WORK TO COMPLETE
Write exactly the lines running from the start of the material below to the line that includes "флэш памяти \lstinline|flashCb.flashIsReady|.", and include no pictures.

START DATA SUPPLIED

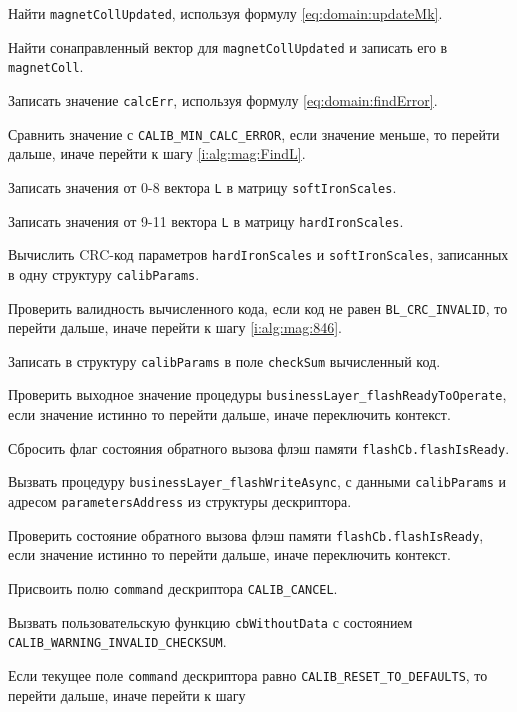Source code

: \begin{enumerate_step}
    \item Найти \lstinline|magnetCollUpdated|, используя формулу \ref{eq:domain:updateMk}.
    \item Найти сонаправленный вектор для \lstinline|magnetCollUpdated| и записать его в \lstinline|magnetColl|.
    \item Записать значение \lstinline|calcErr|, используя формулу \ref{eq:domain:findError}.
    \item Сравнить значение с \lstinline|CALIB_MIN_CALC_ERROR|, если значение меньше, то перейти дальше, иначе перейти к шагу \ref{i:alg:mag:FindL}.
    \item Записать значения от 0-8 вектора \lstinline|L| в матрицу \lstinline|softIronScales|.
    \item Записать значения от 9-11 вектора \lstinline|L| в матрицу \lstinline|hardIronScales|.
    \item Вычислить CRC-код параметров \lstinline|hardIronScales| и \lstinline|softIronScales|, записанных в одну структуру \lstinline|calibParams|.
    \item Проверить валидность вычисленного кода, если код не равен \lstinline|BL_CRC_INVALID|, то перейти дальше, иначе перейти к шагу \ref{i:alg:mag:846}.
    \item Записать в структуру \lstinline|calibParams| в поле \lstinline|checkSum| вычисленный код.
    \item Проверить выходное значение процедуры \lstinline|businessLayer_flashReadyToOperate|, если значение истинно то перейти дальше, иначе переключить контекст.
    \item Сбросить флаг состояния обратного вызова флэш памяти \lstinline|flashCb.flashIsReady|.
    \item Вызвать процедуру \lstinline|businessLayer_flashWriteAsync|, с данными \lstinline|calibParams| и адресом \lstinline|parametersAddress| из структуры дескриптора.
    \item Проверить состояние обратного вызова флэш памяти \lstinline|flashCb.flashIsReady|, если значение истинно то перейти дальше, иначе переключить контекст.
    \item \label{i:alg:mag:846} Присвоить полю \lstinline|command| дескриптора \lstinline|CALIB_CANCEL|.
    \item Вызвать пользовательскую функцию \lstinline|cbWithoutData| с состоянием \lstinline|CALIB_WARNING_INVALID_CHECKSUM|.
    \item \label{i:alg:mag:1008} Если текущее поле \lstinline|command| дескриптора равно \lstinline|CALIB_RESET_TO_DEFAULTS|, то перейти дальше, иначе перейти к шагу

\end{enumerate_step}
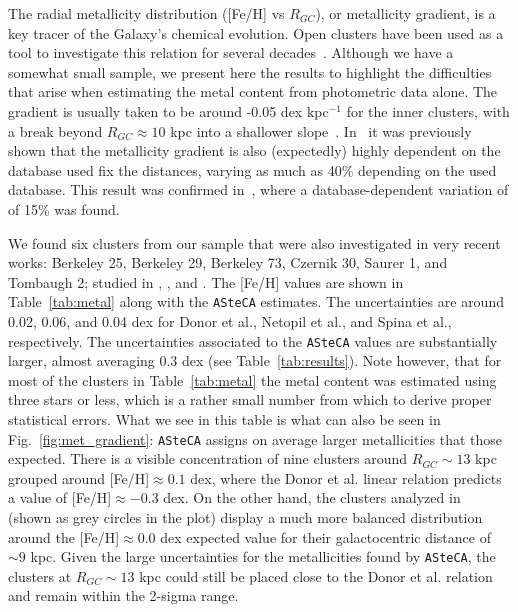 \documentclass[referee]{aa}
\begin{document}
  The radial metallicity distribution ([Fe/H] vs $R_{GC}$), or metallicity
  gradient, is a key tracer of the Galaxy's chemical evolution. Open clusters
  have been used as a tool to investigate this relation for several
  decades~\citep{Janes_1979}.
  Although we have a somewhat small sample, we present here the results to
  highlight the difficulties that arise when estimating the metal content from
  photometric data alone.
  The gradient is usually taken to be around -0.05 dex kpc$^{-1}$ for the inner
  clusters, with a break beyond $R_{GC}\approx10$ kpc into a shallower
  slope~\citep{Donor_2020}. In~\cite{Donor_2018} it was previously shown that
  the metallicity gradient is also (expectedly) highly dependent on the database
  used fix the distances, varying as much as 40\% depending on the used
  database. This result was confirmed in~\cite{Donor_2020}, where a
  database-dependent variation of of 15\% was found.

  We found six clusters from our sample that were also investigated in very
  recent works: Berkeley 25, Berkeley 29, Berkeley 73, Czernik 30, Saurer 1, and
  Tombaugh 2; studied in \cite{Donor_2020}, \cite{Netopil_2021}, and
  \cite{Spina_2021}. The [Fe/H] values are shown in Table~\ref{tab:metal} along
  with the \texttt{ASteCA} estimates. The uncertainties are around 0.02, 0.06,
  and 0.04 dex for Donor et al., Netopil et al., and Spina et al., respectively.
  The uncertainties associated to the \texttt{ASteCA} values are substantially
  larger, almost averaging 0.3 dex (see Table~\ref{tab:results}). Note however,
  that for most of the clusters in Table~\ref{tab:metal} the metal content was
  estimated using three stars or less, which is a rather small number from which
  to derive proper statistical errors. What we see in this table is what can
  also be seen in Fig.~\ref{fig:met_gradient}: \texttt{ASteCA} assigns on
  average larger metallicities that those expected.
  There is a visible concentration
  of nine clusters around $R_{GC}\sim13$ kpc grouped around
  [Fe/H]$\approx0.1$ dex, where the Donor et al. linear relation
  predicts a value of [Fe/H]$\approx-0.3$ dex. On the other hand, the clusters
  analyzed in~\cite{Perren_2020} (shown as grey circles in the plot) display a
  much more balanced distribution around the [Fe/H]$\approx0.0$ dex expected
  value for their galactocentric distance of $\sim9$ kpc.
  Given the large uncertainties for the metallicities found by \texttt{ASteCA},
  the clusters at $R_{GC}\sim13$ kpc could still be placed close to the Donor et
  al. relation and remain within the 2-sigma range.\\
\end{document}
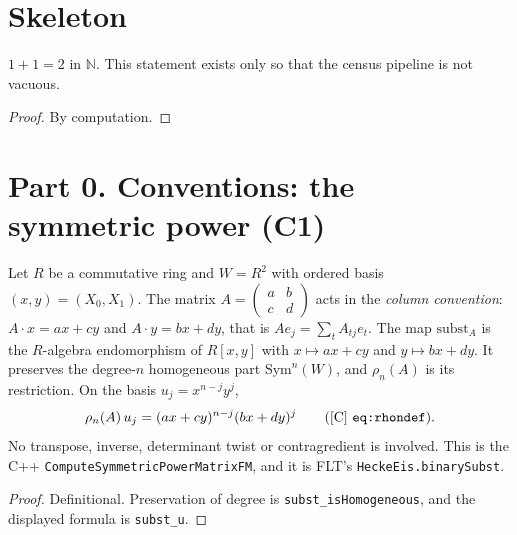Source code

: 
\chapter{Skeleton}

\begin{lemma}[Skeleton]\label{inf:skeleton}
  \leanok
  $1 + 1 = 2$ in $\mathbb{N}$.  This statement exists only so that the census pipeline is not vacuous.
\end{lemma}
\begin{proof}
  \leanok
  By computation.
\end{proof}

\chapter{Part 0. Conventions: the symmetric power (C1)}\label{ch:symconv}

\begin{definition}\label{conv:symconv}
  \leanok
  Let $R$ be a commutative ring and $W=R^2$ with ordered basis $(x,y)=(X_0,X_1)$. The matrix
  $A=\left(\begin{smallmatrix}a&b\\c&d\end{smallmatrix}\right)$ acts in the \emph{column convention}:
  $A\cdot x=ax+cy$ and $A\cdot y=bx+dy$, that is $A e_j=\sum_t A_{tj}e_t$. The map $\mathrm{subst}_A$ is the
  $R$-algebra endomorphism of $R[x,y]$ with $x\mapsto ax+cy$ and $y\mapsto bx+dy$. It preserves the degree-$n$
  homogeneous part $\mathrm{Sym}^n(W)$, and $\rho_n(A)$ is its restriction. On the basis $u_j=x^{n-j}y^j$,
  \[
    \rho_n(A)\,u_j=(ax+cy)^{n-j}(bx+dy)^{j}\qquad\text{([C] \texttt{eq:rhondef})}.
  \]
  No transpose, inverse, determinant twist or contragredient is involved. This is the C++
  \texttt{ComputeSymmetricPowerMatrixFM}, and it is FLT's \texttt{HeckeEis.binarySubst}.
\end{definition}
\begin{proof}
  \leanok
  Definitional. Preservation of degree is \texttt{subst\_isHomogeneous}, and the displayed formula is
  \texttt{subst\_u}.
\end{proof}

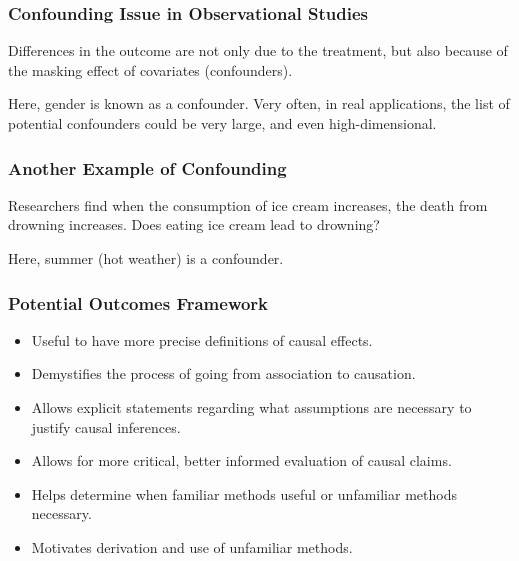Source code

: \subsubsection*{Confounding Issue in Observational Studies}
\begin{Example}{}
    Differences in the outcome are not only due to the treatment, but
    also because of the masking effect of covariates (confounders).
    \begin{center}
    \end{center}
    Here, gender is known as a confounder. Very often, in real
    applications, the list of potential confounders could be very large,
    and even high-dimensional.
\end{Example}
\subsubsection*{Another Example of Confounding}
\begin{Example}{}
    Researchers find when the consumption of ice cream increases, the
    death from drowning increases. Does eating ice cream lead to
    drowning?
    \begin{center}
    \end{center}
    Here, summer (hot weather) is a confounder.
\end{Example}
\subsubsection*{Potential Outcomes Framework}
\begin{itemize}
    \item Useful to have more precise definitions of causal effects.
    \item Demystifies the process of going from association to causation.
    \item Allows explicit statements regarding what assumptions are
          necessary to justify causal inferences.
    \item Allows for more critical, better informed evaluation of causal
          claims.
    \item Helps determine when familiar methods useful or unfamiliar
          methods necessary.
    \item Motivates derivation and use of unfamiliar methods.
\end{itemize}

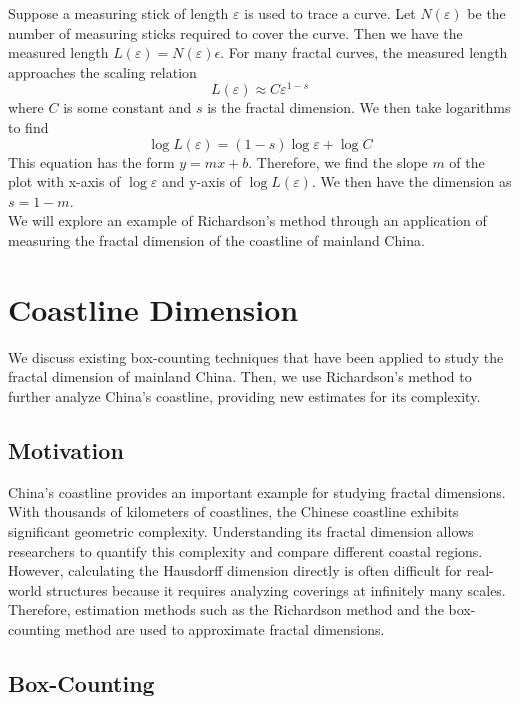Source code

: \documentclass{article}
\begin{document}
Suppose a measuring stick of length $\varepsilon$ is used to trace a curve. Let $N(\varepsilon)$ be the number of measuring sticks required to cover the curve. Then we have the measured length $L(\varepsilon) = N(\varepsilon)\epsilon$. For many fractal curves, the measured length approaches the scaling relation $$L(\varepsilon) \approx C \varepsilon^{1-s}$$
where $C$ is some constant and $s$ is the fractal dimension. We then take logarithms to find $$\log L(\varepsilon) = (1-s) \log \varepsilon + \log C$$
This equation has the form $y = mx+b$. Therefore, we find the slope $m$ of the plot with x-axis of $\log \varepsilon$ and y-axis of $\log L(\varepsilon)$. We then have the dimension as $s = 1-m$. \\

We will explore an example of Richardson's method through an application of measuring the fractal dimension of the coastline of mainland China.


\section{Coastline Dimension}

We discuss existing box-counting techniques that have been applied to study the fractal dimension of mainland China. Then, we use Richardson's method to further analyze China's coastline, providing new estimates for its complexity. \\

\subsection{Motivation}

China's coastline provides an important example for studying fractal dimensions. With thousands of kilometers of coastlines, the Chinese coastline exhibits significant geometric complexity. Understanding its fractal dimension allows researchers to quantify this complexity and compare different coastal regions. However, calculating the Hausdorff dimension directly is often difficult for real-world structures because it requires analyzing coverings at infinitely many scales. Therefore, estimation methods such as the Richardson method and the box-counting method are used to approximate fractal dimensions.

\subsection{Box-Counting}
\end{document}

END DATA SUPPLIED

RESPONSE TO THIS TASK
Source code

: \begin{enumerate_step}
    \item Найти \lstinline|magnetCollUpdated|, используя формулу \ref{eq:domain:updateMk}.
    \item Найти сонаправленный вектор для \lstinline|magnetCollUpdated| и записать его в \lstinline|magnetColl|.
    \item Записать значение \lstinline|calcErr|, используя формулу \ref{eq:domain:findError}.
    \item Сравнить значение с \lstinline|CALIB_MIN_CALC_ERROR|, если значение меньше, то перейти дальше, иначе перейти к шагу \ref{i:alg:mag:FindL}.
    \item Записать значения от 0-8 вектора \lstinline|L| в матрицу \lstinline|softIronScales|.
    \item Записать значения от 9-11 вектора \lstinline|L| в матрицу \lstinline|hardIronScales|.
    \item Вычислить CRC-код параметров \lstinline|hardIronScales| и \lstinline|softIronScales|, записанных в одну структуру \lstinline|calibParams|.
    \item Проверить валидность вычисленного кода, если код не равен \lstinline|BL_CRC_INVALID|, то перейти дальше, иначе перейти к шагу \ref{i:alg:mag:846}.
    \item Записать в структуру \lstinline|calibParams| в поле \lstinline|checkSum| вычисленный код.
    \item Проверить выходное значение процедуры \lstinline|businessLayer_flashReadyToOperate|, если значение истинно то перейти дальше, иначе переключить контекст.
    \item Сбросить флаг состояния обратного вызова флэш памяти \lstinline|flashCb.flashIsReady|.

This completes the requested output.